CR123A Flashlight model.

VanIsleDSM

Enlightened
Joined
Oct 16, 2007
Messages
649
Location
Victoria BC, Canada.
I just downloaded google sketchup yesterday. At first it was odd to get used to, but I seem to be getting the hang of it now. I knew I needed to start doing 3D models to make the machining work easier, rather than just figuring it out as I go along. I learned a lot doing this, now I'm eager to make some more models, but I think I'm gonna go have a whirl at machining the head of this thing right now. I'm not entirely sure how long to make the body yet, depends on which driver I decide to use. I ordered 3 different single cell drivers to test them all out and decide which I want to use. The different heights of these drivers will decide how long the body has to be.. that and the fact that DX didn't list all the specs for the clicky switches I ordered.

I've got a CREE R2 WH I'll probably put in here. Also picked up a couple of those 19mm AR coated glass lenses from KD, but I'll have to shave them down to ~18mm to work.

Planning to silicone the lens in at the front, and silicone the tailcap rubber protector in as well. Then there's the 3 O-ring seal designed to work with 21mm OD 18mm ID O-rings. I used this chart to help me design the specs for the O-ring seals: http://www.norseal.com.au/tolerances/ormach.htm (Thanks Dom)

Hopefully that'll be enough that I can submerge the light without any problems. Not for diving, but just some snorkeling maybe. Once it's built I'll take it down to 20ft or so with no battery to see if it comes up dry.

As for the threads, they don't really go anywhere. I don't know how to make them helical yet, I think you need to write script and such. I'm happy with the straight around threads, they do well enough for measurement. They're 24TPI.

16340Front.jpg


16340Back.jpg


Body.jpg


Head.jpg
 
Last edited:
did you have any expiriance with cad programs before?
thats pretty good for one night with the program.
 
To get the flat spots on the bezel's edges as shown in the drawing, just loosen the gibs in your compound. It will chatter like the ****ens but you will see some interesting flat spots when you turn it. :)


Seriously, that's a nice piece of work and I look forward to the physical incarnation.

Daniel
 
Thanks for the compliments.
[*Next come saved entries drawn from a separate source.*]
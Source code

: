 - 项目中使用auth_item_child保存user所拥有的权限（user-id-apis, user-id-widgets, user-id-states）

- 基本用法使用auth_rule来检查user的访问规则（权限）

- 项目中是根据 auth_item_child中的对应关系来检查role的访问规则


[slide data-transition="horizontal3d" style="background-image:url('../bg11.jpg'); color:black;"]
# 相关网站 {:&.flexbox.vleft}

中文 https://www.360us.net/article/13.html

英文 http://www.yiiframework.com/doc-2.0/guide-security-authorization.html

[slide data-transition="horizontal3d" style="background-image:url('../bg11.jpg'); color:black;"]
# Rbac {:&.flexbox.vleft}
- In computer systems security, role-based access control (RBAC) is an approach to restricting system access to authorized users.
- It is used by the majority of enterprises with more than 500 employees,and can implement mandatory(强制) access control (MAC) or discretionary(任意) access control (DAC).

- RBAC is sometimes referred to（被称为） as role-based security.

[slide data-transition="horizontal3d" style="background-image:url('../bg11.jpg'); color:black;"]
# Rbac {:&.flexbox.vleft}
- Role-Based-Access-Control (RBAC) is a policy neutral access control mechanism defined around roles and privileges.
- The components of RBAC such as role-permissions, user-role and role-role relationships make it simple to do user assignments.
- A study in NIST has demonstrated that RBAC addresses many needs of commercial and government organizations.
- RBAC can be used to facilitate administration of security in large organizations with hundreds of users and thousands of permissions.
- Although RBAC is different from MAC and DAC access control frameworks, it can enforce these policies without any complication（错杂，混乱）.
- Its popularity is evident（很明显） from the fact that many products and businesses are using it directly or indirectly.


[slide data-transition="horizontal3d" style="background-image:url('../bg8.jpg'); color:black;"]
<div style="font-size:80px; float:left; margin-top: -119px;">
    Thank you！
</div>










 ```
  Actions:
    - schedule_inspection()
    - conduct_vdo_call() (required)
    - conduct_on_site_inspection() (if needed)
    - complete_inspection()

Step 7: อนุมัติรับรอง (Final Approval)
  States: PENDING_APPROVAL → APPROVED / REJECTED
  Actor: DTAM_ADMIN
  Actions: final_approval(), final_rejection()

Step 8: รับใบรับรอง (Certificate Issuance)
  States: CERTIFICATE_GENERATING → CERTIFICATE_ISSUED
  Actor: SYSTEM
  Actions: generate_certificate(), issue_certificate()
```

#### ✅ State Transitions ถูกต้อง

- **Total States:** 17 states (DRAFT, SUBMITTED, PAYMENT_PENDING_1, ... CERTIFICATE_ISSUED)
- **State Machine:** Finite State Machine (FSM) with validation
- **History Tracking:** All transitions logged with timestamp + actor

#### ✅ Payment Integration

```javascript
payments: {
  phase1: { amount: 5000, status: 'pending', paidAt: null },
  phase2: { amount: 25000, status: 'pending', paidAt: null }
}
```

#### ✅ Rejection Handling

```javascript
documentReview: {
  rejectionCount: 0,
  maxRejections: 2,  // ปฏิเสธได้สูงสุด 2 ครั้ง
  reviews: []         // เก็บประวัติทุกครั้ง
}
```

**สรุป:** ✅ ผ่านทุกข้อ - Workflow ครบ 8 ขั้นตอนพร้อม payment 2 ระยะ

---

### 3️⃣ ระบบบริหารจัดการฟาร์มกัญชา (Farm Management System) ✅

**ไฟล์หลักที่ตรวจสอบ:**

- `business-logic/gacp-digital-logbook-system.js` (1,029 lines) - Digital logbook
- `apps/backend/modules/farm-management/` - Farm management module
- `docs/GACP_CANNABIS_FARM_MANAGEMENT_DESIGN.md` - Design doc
No CAD experience before this. Pretty nifty program. The hardest part was figuring out how to make things accurate, getting the program to do what I wanted.. like finding the center of a circle to start another line or something.. Once I got the hang of that kind of thing it was pretty easy. Moving around in 3D to access what you want, or to get a good angle to work from also takes some getting used to.

As for the materialization.. I made the head tonight! Took about 4.5 leisurely hours from a solid 1" bar. Came out very nice, I'm really happy with it. I made slightly booboo on it, on the easiest part! The fins on the outside. When I made the first cut on the outside I just went in the width of the parting blade and then moved 6mm away and started another cut.. like I used to make all my heatsink fins.. (before I used thermal modeling software, footnote about this) So I ended up having to extend the first fin gap to 9mm, and the second fin gap is 6mm as shown.

About the thermal modeling software.. I realized that an airspace the width of the parting blade does virtually nothing. Depends on fin height, but even fins only 1.5mm high still want about 6mm in between them to work properly. Larger fins should have around 10mm in between them for natural convection cooling. Anything less really hurts the cooling performance.. those ~1.5mm cuts taken with a parting blade really barely do any better than a solid bar.

Don't have my camera on hand right now. I'll take some pics tomorrow and post them up.

Now I can't wait to get the different drivers I ordered from DX and KD, along with the silicon tail cap for the switch, the switch itself, and the o-rings. Then I can finalize the length and make the body.
 
To get the flat spots on the bezel's edges as shown in the drawing, just loosen the gibs in your compound. It will chatter like the ****ens but you will see some interesting flat spots when you turn it. :)


Seriously, that's a nice piece of work and I look forward to the physical incarnation.

Daniel
:crackup::crackup::crackup:
 
To get the flat spots on the bezel's edges as shown in the drawing, just loosen the gibs in your compound. It will chatter like the ****ens but you will see some interesting flat spots when you turn it. :)

Daniel



Heh.. Something similar happens when you forget to lock the piston on your QCTP.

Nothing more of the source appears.